Participation on the NYSE floor was below the recent averages as fewer than xxx million shares changed hands.
Today's economic data was limited to the February Wholesale Inventories Report:
Wholesale inventories declined 0.5% in February (Briefing.com consensus -0.2%). That marked the fifth straight monthly decline after January saw a sizable downward revision to -0.2% from an originally reported 0.3% increase.
The decline in wholesale inventories will compute negatively in the inventory forecast for first quarter GDP. The Atlanta Fed's model forecast for real GDP growth in the first quarter was just 0.4% before the release of the Wholesale Inventories report.
The biggest driver of the February downturn was nondurable inventories, which declined 1.1%. The biggest drags there were farm products (-4.2%), drugs (-3.5%), and apparel (-1.3%).
Durable inventories declined 0.1% as a 2.0% increase in electrical inventories was offset by a 1.0% decline in both automotive and metals inventories.
Wholesale sales declined 0.2% in February on the heels of a downwardly revised 1.9% decline (from -1.3%) in January.
The wholesale inventories to sales ratio dipped to 1.36 from 1.37 in January, although it remained well above the 1.31 reading from the same period a year ago.
There will be no economic data of note released on Monday, but China will release March CPI and PPI data at 21:30 ET on Sunday.
Russell 2000 -3.5% YTD
Nasdaq Composite -3.1% YTD
S&P 500 +0.1% YTD
Dow Jones +0.9% YTD
Week in Review: Bouncing Around
Two weeks ago, the stock market was propelled to its sixth gain in seven weeks by dovish remarks from Fed Chair Janet Yellen.
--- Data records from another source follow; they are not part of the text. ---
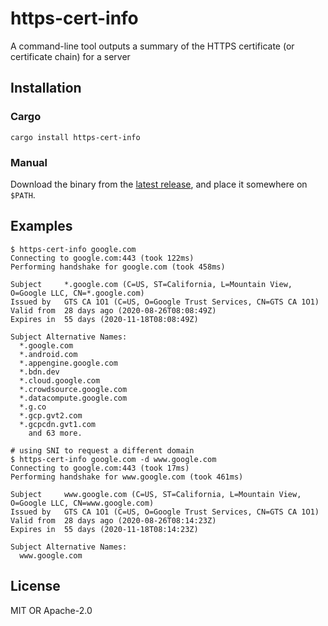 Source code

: # https-cert-info

A command-line tool outputs a summary of the HTTPS certificate (or certificate chain) for a server

## Installation

### Cargo

```shell
cargo install https-cert-info
```

### Manual

Download the binary from the [latest release](https://github.com/liamdawson/https-cert-info/releases/latest), and place it somewhere on `$PATH`.

## Examples

```shell
$ https-cert-info google.com
Connecting to google.com:443 (took 122ms)
Performing handshake for google.com (took 458ms)

Subject     *.google.com (C=US, ST=California, L=Mountain View, O=Google LLC, CN=*.google.com)
Issued by   GTS CA 1O1 (C=US, O=Google Trust Services, CN=GTS CA 1O1)
Valid from  28 days ago (2020-08-26T08:08:49Z)
Expires in  55 days (2020-11-18T08:08:49Z)

Subject Alternative Names:
  *.google.com
  *.android.com
  *.appengine.google.com
  *.bdn.dev
  *.cloud.google.com
  *.crowdsource.google.com
  *.datacompute.google.com
  *.g.co
  *.gcp.gvt2.com
  *.gcpcdn.gvt1.com
    and 63 more.

# using SNI to request a different domain
$ https-cert-info google.com -d www.google.com
Connecting to google.com:443 (took 17ms)
Performing handshake for www.google.com (took 461ms)

Subject     www.google.com (C=US, ST=California, L=Mountain View, O=Google LLC, CN=www.google.com)
Issued by   GTS CA 1O1 (C=US, O=Google Trust Services, CN=GTS CA 1O1)
Valid from  28 days ago (2020-08-26T08:14:23Z)
Expires in  55 days (2020-11-18T08:14:23Z)

Subject Alternative Names:
  www.google.com
```

## License

MIT OR Apache-2.0

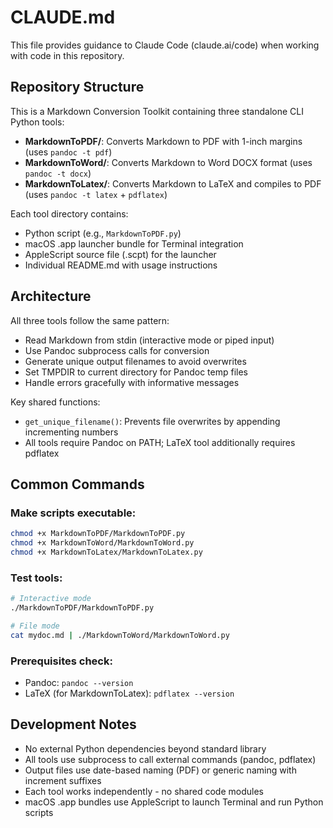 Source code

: # CLAUDE.md

This file provides guidance to Claude Code (claude.ai/code) when working with code in this repository.

## Repository Structure

This is a Markdown Conversion Toolkit containing three standalone CLI Python tools:

- **MarkdownToPDF/**: Converts Markdown to PDF with 1-inch margins (uses `pandoc -t pdf`)
- **MarkdownToWord/**: Converts Markdown to Word DOCX format (uses `pandoc -t docx`) 
- **MarkdownToLatex/**: Converts Markdown to LaTeX and compiles to PDF (uses `pandoc -t latex` + `pdflatex`)

Each tool directory contains:
- Python script (e.g., `MarkdownToPDF.py`)
- macOS .app launcher bundle for Terminal integration
- AppleScript source file (.scpt) for the launcher
- Individual README.md with usage instructions

## Architecture

All three tools follow the same pattern:
- Read Markdown from stdin (interactive mode or piped input)
- Use Pandoc subprocess calls for conversion
- Generate unique output filenames to avoid overwrites
- Set TMPDIR to current directory for Pandoc temp files
- Handle errors gracefully with informative messages

Key shared functions:
- `get_unique_filename()`: Prevents file overwrites by appending incrementing numbers
- All tools require Pandoc on PATH; LaTeX tool additionally requires pdflatex

## Common Commands

### Make scripts executable:
```bash
chmod +x MarkdownToPDF/MarkdownToPDF.py
chmod +x MarkdownToWord/MarkdownToWord.py  
chmod +x MarkdownToLatex/MarkdownToLatex.py
```

### Test tools:
```bash
# Interactive mode
./MarkdownToPDF/MarkdownToPDF.py

# File mode
cat mydoc.md | ./MarkdownToWord/MarkdownToWord.py
```

### Prerequisites check:
- Pandoc: `pandoc --version`
- LaTeX (for MarkdownToLatex): `pdflatex --version`

## Development Notes

- No external Python dependencies beyond standard library
- All tools use subprocess to call external commands (pandoc, pdflatex)
- Output files use date-based naming (PDF) or generic naming with increment suffixes
- Each tool works independently - no shared code modules
- macOS .app bundles use AppleScript to launch Terminal and run Python scripts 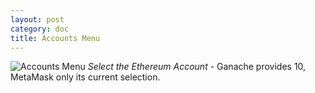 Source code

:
 ```yaml
---
layout: post
category: doc
title: Accounts Menu
---
```


![Accounts Menu](/assets/img/Accounts_Menu.png)
*Select the Ethereum Account* - Ganache provides 10, MetaMask only its current selection.


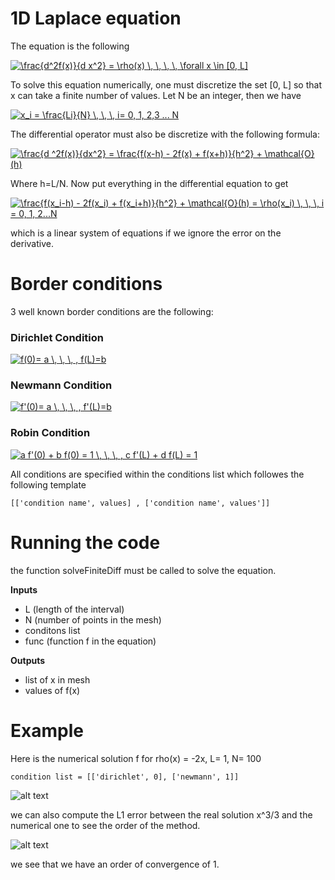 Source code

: # 1D Laplace equation

The equation is the following

<a href="https://www.codecogs.com/eqnedit.php?latex=\frac{d^2f(x)}{d&space;x^2}&space;=&space;\rho(x)&space;\,&space;\,&space;\,&space;\,&space;\forall&space;x&space;\in&space;[0,&space;L]" target="_blank"><img src="https://latex.codecogs.com/gif.latex?\frac{d^2f(x)}{d&space;x^2}&space;=&space;\rho(x)&space;\,&space;\,&space;\,&space;\,&space;\forall&space;x&space;\in&space;[0,&space;L]" title="\frac{d^2f(x)}{d x^2} = \rho(x) \, \, \, \, \forall x \in [0, L]" /></a>

To solve this equation numerically, one must discretize the set [0, L] so that x can take a finite number of values. Let N be an integer, then we have

<a href="https://www.codecogs.com/eqnedit.php?latex=x_i&space;=&space;\frac{L}{N}&space;\,&space;\,&space;\,&space;i=&space;0,&space;1,&space;2,3&space;...&space;N" target="_blank"><img src="https://latex.codecogs.com/gif.latex?x_i&space;=&space;\frac{L}{N}&space;\,&space;\,&space;\,&space;i=&space;0,&space;1,&space;2,3&space;...&space;N" title="x_i = \frac{Li}{N} \, \, \, i= 0, 1, 2,3 ... N" /></a>

The differential operator must also be discretize with the following formula:

<a href="https://www.codecogs.com/eqnedit.php?latex=\frac{d&space;^2f(x)}{dx^2}&space;=&space;\frac{f(x-h)&space;-&space;2f(x)&space;&plus;&space;f(x&plus;h)}{h^2}&space;&plus;&space;\mathcal{O}(h)" target="_blank"><img src="https://latex.codecogs.com/gif.latex?\frac{d&space;^2f(x)}{dx^2}&space;=&space;\frac{f(x-h)&space;-&space;2f(x)&space;&plus;&space;f(x&plus;h)}{h^2}&space;&plus;&space;\mathcal{O}(h)" title="\frac{d ^2f(x)}{dx^2} = \frac{f(x-h) - 2f(x) + f(x+h)}{h^2} + \mathcal{O}(h)" /></a>

Where h=L/N. Now put everything in the differential equation to get

<a href="https://www.codecogs.com/eqnedit.php?latex=\frac{f(x_i-h)&space;-&space;2f(x_i)&space;&plus;&space;f(x_i&plus;h)}{h^2}&space;&plus;&space;\mathcal{O}(h)&space;=&space;\rho(x_i)&space;\,&space;\,&space;\,&space;i&space;=&space;0,&space;1,&space;2...N" target="_blank"><img src="https://latex.codecogs.com/gif.latex?\frac{f(x_i-h)&space;-&space;2f(x_i)&space;&plus;&space;f(x_i&plus;h)}{h^2}&space;&plus;&space;\mathcal{O}(h)&space;=&space;\rho(x_i)&space;\,&space;\,&space;\,&space;i&space;=&space;0,&space;1,&space;2...N" title="\frac{f(x_i-h) - 2f(x_i) + f(x_i+h)}{h^2} + \mathcal{O}(h) = \rho(x_i) \, \, \, i = 0, 1, 2...N" /></a>

which is a linear system of equations if we ignore the error on the derivative.

# Border conditions
3 well known border conditions are the following:

### Dirichlet Condition

<a href="https://www.codecogs.com/eqnedit.php?latex=f(0)=&space;a&space;\,&space;\,&space;\,&space;,&space;f(L)=b" target="_blank"><img src="https://latex.codecogs.com/gif.latex?f(0)=&space;a&space;\,&space;\,&space;\,&space;,&space;f(L)=b" title="f(0)= a \, \, \, , f(L)=b" /></a>

### Newmann Condition

<a href="https://www.codecogs.com/eqnedit.php?latex=f'(0)=&space;a&space;\,&space;\,&space;\,&space;,&space;f'(L)=b" target="_blank"><img src="https://latex.codecogs.com/gif.latex?f'(0)=&space;a&space;\,&space;\,&space;\,&space;,&space;f'(L)=b" title="f'(0)= a \, \, \, , f'(L)=b" /></a>

### Robin Condition

<a href="https://www.codecogs.com/eqnedit.php?latex=a&space;f'(0)&space;&plus;&space;b&space;f(0)&space;=&space;1&space;\,&space;\,&space;\,&space;,&space;c&space;f'(1)&space;&plus;&space;d&space;f(1)&space;=&space;1" target="_blank"><img src="https://latex.codecogs.com/gif.latex?a&space;f'(0)&space;&plus;&space;b&space;f(0)&space;=&space;1&space;\,&space;\,&space;\,&space;,&space;c&space;f'(L)&space;&plus;&space;d&space;f(L)&space;=&space;1" title="a f'(0) + b f(0) = 1 \, \, \, , c f'(L) + d f(L) = 1" /></a>

All conditions are specified within the conditions list which followes the following template

``` [['condition name', values] , ['condition name', values']] ```

# Running the code
the function solveFiniteDiff must be called to solve the equation.

__Inputs__
- L      (length of the interval)
- N      (number of points in the mesh)
- conditons list
- func   (function f in the equation)

__Outputs__
- list of x in mesh
- values of f(x)

# Example
Here is the numerical solution f for rho(x) = -2x, L= 1, N= 100

```condition list = [['dirichlet', 0], ['newmann', 1]]```

![alt text](../../images/finite_diff/sol_1d_laplace.png)

we can also compute the L1 error between the real solution x^3/3 and the numerical one to see the order of the method.

![alt text](../../images/finite_diff/error_1d_laplace.png)

we see that we have an order of convergence of 1. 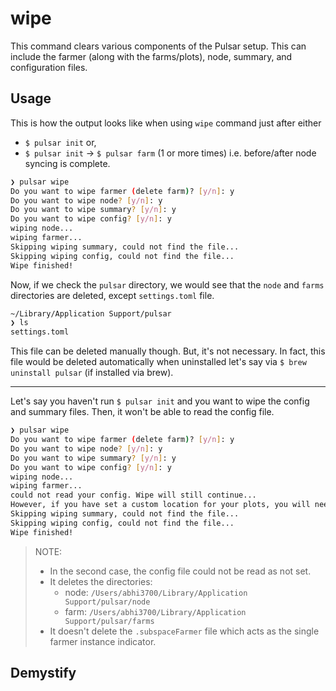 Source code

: # wipe

This command clears various components of the Pulsar setup. This can include the farmer (along with the farms/plots), node, summary, and configuration files.

## Usage

This is how the output looks like when using `wipe` command just after either

- `$ pulsar init` or,
- `$ pulsar init` -> `$ pulsar farm` (1 or more times) i.e. before/after node syncing is complete.

```bash
❯ pulsar wipe
Do you want to wipe farmer (delete farm)? [y/n]: y
Do you want to wipe node? [y/n]: y
Do you want to wipe summary? [y/n]: y
Do you want to wipe config? [y/n]: y
wiping node...
wiping farmer...
Skipping wiping summary, could not find the file...
Skipping wiping config, could not find the file...
Wipe finished!
```

Now, if we check the `pulsar` directory, we would see that the `node` and `farms` directories are deleted, except `settings.toml` file.

```bash
~/Library/Application Support/pulsar  
❯ ls      
settings.toml
```

This file can be deleted manually though. But, it's not necessary. In fact, this file would be deleted automatically when uninstalled let's say via `$ brew uninstall pulsar` (if installed via brew).

---

Let's say you haven't run `$ pulsar init` and you want to wipe the config and summary files. Then, it won't be able to read the config file.

```bash
❯ pulsar wipe
Do you want to wipe farmer (delete farm)? [y/n]: y
Do you want to wipe node? [y/n]: y
Do you want to wipe summary? [y/n]: y
Do you want to wipe config? [y/n]: y
wiping node...
wiping farmer...
could not read your config. Wipe will still continue... 
However, if you have set a custom location for your plots, you will need to manually delete your plots!
Skipping wiping summary, could not find the file...
Skipping wiping config, could not find the file...
Wipe finished!
```

> NOTE:
>
> - In the second case, the config file could not be read as not set.
> - It deletes the directories:
>   - node: `/Users/abhi3700/Library/Application Support/pulsar/node`
>   - farm: `/Users/abhi3700/Library/Application Support/pulsar/farms`
> - It doesn't delete the `.subspaceFarmer` file which acts as the single farmer instance indicator.

## Demystify
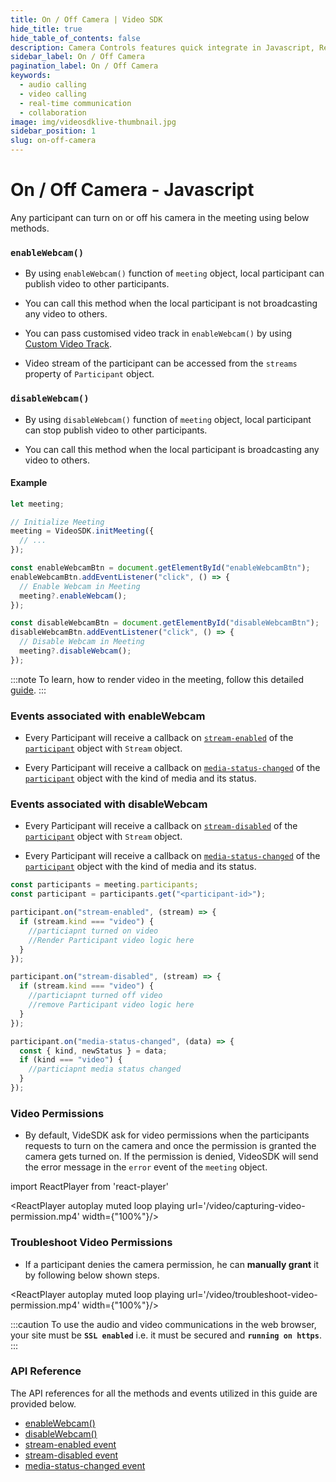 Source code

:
 ```yaml
---
title: On / Off Camera | Video SDK
hide_title: true
hide_table_of_contents: false
description: Camera Controls features quick integrate in Javascript, React JS, Android, IOS, React Native, Flutter with Video SDK to add live video & audio conferencing to your applications.
sidebar_label: On / Off Camera
pagination_label: On / Off Camera
keywords:
  - audio calling
  - video calling
  - real-time communication
  - collaboration
image: img/videosdklive-thumbnail.jpg
sidebar_position: 1
slug: on-off-camera
---
```


# On / Off Camera - Javascript

Any participant can turn on or off his camera in the meeting using below methods.

### `enableWebcam()`

- By using `enableWebcam()` function of `meeting` object, local participant can publish video to other participants.

- You can call this method when the local participant is not broadcasting any video to others.

- You can pass customised video track in `enableWebcam()` by using [Custom Video Track](/javascript/guide/video-and-audio-calling-api-sdk/render-media/optimize-video-track).

- Video stream of the participant can be accessed from the `streams` property of `Participant` object.

### `disableWebcam()`

- By using `disableWebcam()` function of `meeting` object, local participant can stop publish video to other participants.

- You can call this method when the local participant is broadcasting any video to others.

#### Example

```js
let meeting;

// Initialize Meeting
meeting = VideoSDK.initMeeting({
  // ...
});

const enableWebcamBtn = document.getElementById("enableWebcamBtn");
enableWebcamBtn.addEventListener("click", () => {
  // Enable Webcam in Meeting
  meeting?.enableWebcam();
});

const disableWebcamBtn = document.getElementById("disableWebcamBtn");
disableWebcamBtn.addEventListener("click", () => {
  // Disable Webcam in Meeting
  meeting?.disableWebcam();
});
```

:::note
To learn, how to render video in the meeting, follow this detailed [guide](/javascript/guide/video-and-audio-calling-api-sdk/render-media/display-audio-video#2-rendering-video).
:::

### Events associated with enableWebcam

- Every Participant will receive a callback on [`stream-enabled`](/javascript/api/sdk-reference/participant-class/events#stream-enabled) of the [`participant`](/javascript/api/sdk-reference/participant-class/introduction) object with `Stream` object.

- Every Participant will receive a callback on [`media-status-changed`](/javascript/api/sdk-reference/participant-class/events#media-status-changed) of the [`participant`](/javascript/api/sdk-reference/participant-class/introduction) object with the kind of media and its status.

### Events associated with disableWebcam

- Every Participant will receive a callback on [`stream-disabled`](/react/api/sdk-reference/use-participant/events#onstreamdisabled) of the [`participant`](/javascript/api/sdk-reference/participant-class/introduction) object with `Stream` object.

- Every Participant will receive a callback on [`media-status-changed`](/javascript/api/sdk-reference/participant-class/events#media-status-changed) of the [`participant`](/javascript/api/sdk-reference/participant-class/introduction) object with the kind of media and its status.

```js
const participants = meeting.participants;
const participant = participants.get("<participant-id>");

participant.on("stream-enabled", (stream) => {
  if (stream.kind === "video") {
    //particiapnt turned on video
    //Render Participant video logic here
  }
});

participant.on("stream-disabled", (stream) => {
  if (stream.kind === "video") {
    //particiapnt turned off video
    //remove Participant video logic here
  }
});

participant.on("media-status-changed", (data) => {
  const { kind, newStatus } = data;
  if (kind === "video") {
    //particiapnt media status changed
  }
});
```

### Video Permissions

- By default, VideSDK ask for video permissions when the participants requests to turn on the camera and once the permission is granted the camera gets turned on. If the permission is denied, VideoSDK will send the error message in the `error` event of the `meeting` object.

import ReactPlayer from 'react-player'

<div style={{textAlign: 'center'}}>

<ReactPlayer autoplay muted loop playing url='/video/capturing-video-permission.mp4' width={"100%"}/>

</div>

### Troubleshoot Video Permissions

- If a participant denies the camera permission, he can **manually grant** it by following below shown steps.

<div style={{textAlign: 'center'}}>

<ReactPlayer autoplay muted loop playing url='/video/troubleshoot-video-permission.mp4' width={"100%"}/>

</div>

:::caution
To use the audio and video communications in the web browser, your site must be **`SSL enabled`** i.e. it must be secured and **`running on https`**.
:::

### API Reference

The API references for all the methods and events utilized in this guide are provided below.

- [enableWebcam()](/javascript/api/sdk-reference/meeting-class/methods#enablewebcam)
- [disableWebcam()](/javascript/api/sdk-reference/meeting-class/methods#disablewebcam)
- [stream-enabled event](/javascript/api/sdk-reference/participant-class/events#stream-enabled)
- [stream-disabled event](/javascript/api/sdk-reference/participant-class/events#stream-disabled)
- [media-status-changed event](/javascript/api/sdk-reference/participant-class/events#media-status-changed)

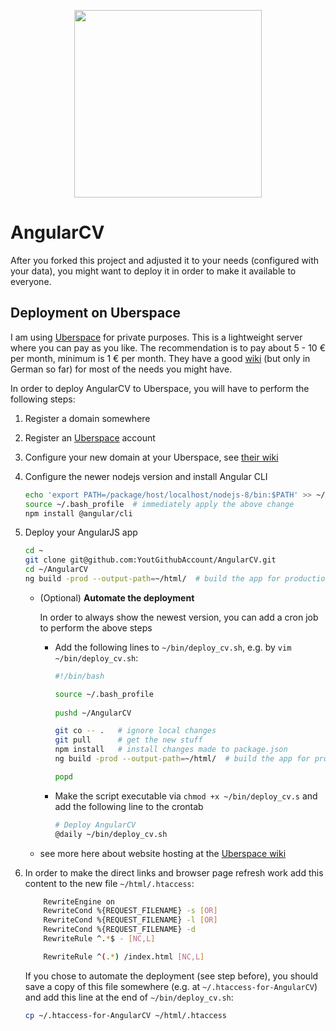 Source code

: <p align="center">
  <img src="https://github.com/StegSchreck/AngularCV/blob/master/src/assets/img/AngularCV.png" width="300px">
</p>

# AngularCV
After you forked this project and adjusted it to your needs (configured with your data), you might want to deploy it in order to make it available to everyone.

## Deployment on Uberspace
I am using [Uberspace](https://uberspace.de/) for private purposes. This is a lightweight server where you can pay as you like. The recommendation is to pay about 5 - 10 € per month, minimum is 1 € per month. They have a good [wiki](https://wiki.uberspace.de/start) (but only in German so far) for most of the needs you might have.

In order to deploy AngularCV to Uberspace, you will have to perform the following steps:

  1. Register a domain somewhere
  2. Register an [Uberspace](https://uberspace.de/) account
  3. Configure your new domain at your Uberspace, see [their wiki](https://wiki.uberspace.de/domain:verwalten)
  4. Configure the newer nodejs version and install Angular CLI
      ```sh
      echo 'export PATH=/package/host/localhost/nodejs-8/bin:$PATH' >> ~/.bash_profile  # use the newer nodejs version, as this is not the default
      source ~/.bash_profile  # immediately apply the above change
      npm install @angular/cli
      ```

  5. Deploy your AngularJS app
      ```sh
      cd ~
      git clone git@github.com:YoutGithubAccount/AngularCV.git
      cd ~/AngularCV
      ng build -prod --output-path=~/html/  # build the app for production environment and copy the result to the web root directory
      ```
      
      * (Optional) **Automate the deployment**
        
        In order to always show the newest version, you can add a cron job to perform the above steps
        * Add the following lines to `~/bin/deploy_cv.sh`, e.g. by `vim ~/bin/deploy_cv.sh`:
          ```sh
          #!/bin/bash
          
          source ~/.bash_profile
    
          pushd ~/AngularCV
          
          git co -- .   # ignore local changes
          git pull      # get the new stuff
          npm install   # install changes made to package.json
          ng build -prod --output-path=~/html/  # build the app for production environment and copy the result to the web root directory
          
          popd
          ```
        
        * Make the script executable via `chmod +x ~/bin/deploy_cv.s` and add the following line to the crontab
          ```sh
          # Deploy AngularCV
          @daily ~/bin/deploy_cv.sh
          ``` 
      
      * see more here about website hosting at the [Uberspace wiki](https://wiki.uberspace.de/start:web)
        
  6. In order to make the direct links and browser page refresh work add this content to the new file `~/html/.htaccess`:
      ```sh
          RewriteEngine on
          RewriteCond %{REQUEST_FILENAME} -s [OR]
          RewriteCond %{REQUEST_FILENAME} -l [OR]
          RewriteCond %{REQUEST_FILENAME} -d
          RewriteRule ^.*$ - [NC,L]
      
          RewriteRule ^(.*) /index.html [NC,L]
      ```

      If you chose to automate the deployment (see step before), you should save a copy of this file somewhere (e.g. at `~/.htaccess-for-AngularCV`) and add this line at the end of `~/bin/deploy_cv.sh`:
      ```sh
      cp ~/.htaccess-for-AngularCV ~/html/.htaccess
      ```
However, equities were unable to build on their recent strength, ending the past week on a lower note. The S&P 500 surrendered 1.3%, narrowing its 2016 gain to 0.1%, while the Nasdaq Composite also lost 1.3% for the week to extend its 2016 decline to 3.1%.
Investors did not receive any market-moving economic data over the past week, but with the market having reclaimed its entire slide from January on the back of increasing dovishness from global central banks, market participants began asking what that dovish tilt implies about global economic growth prospects. One did not have to look far for signs of slowing growth as the Atlanta Fed GDPNow model for the first quarter was revised down to 0.1% on Friday.
The stock market hit its lowest level of the week on Thursday during a session that was rife with risk-off moves. To that point, stocks retreated while Treasuries surged, dropping the 10-yr yield to 1.69% (from 1.79% on Friday). Furthermore, a continuation of week-long yen strength pressured the dollar/yen pair to its lowest level since late 2014 (107.68) while gold jumped into the neighborhood of its 2016 high near $1,250/ozt.
For its part, crude oil struggled at the start of the week, but a sharp rally ahead of the weekend ensured a higher weekly finish for the commodity, which closed the week just below $40.00/bbl.
Eight sectors finished the week with losses between 0.5% (consumer staples) and 2.9% (financials) while energy and health care registered respective weekly gains of 2.2% and 0.9%.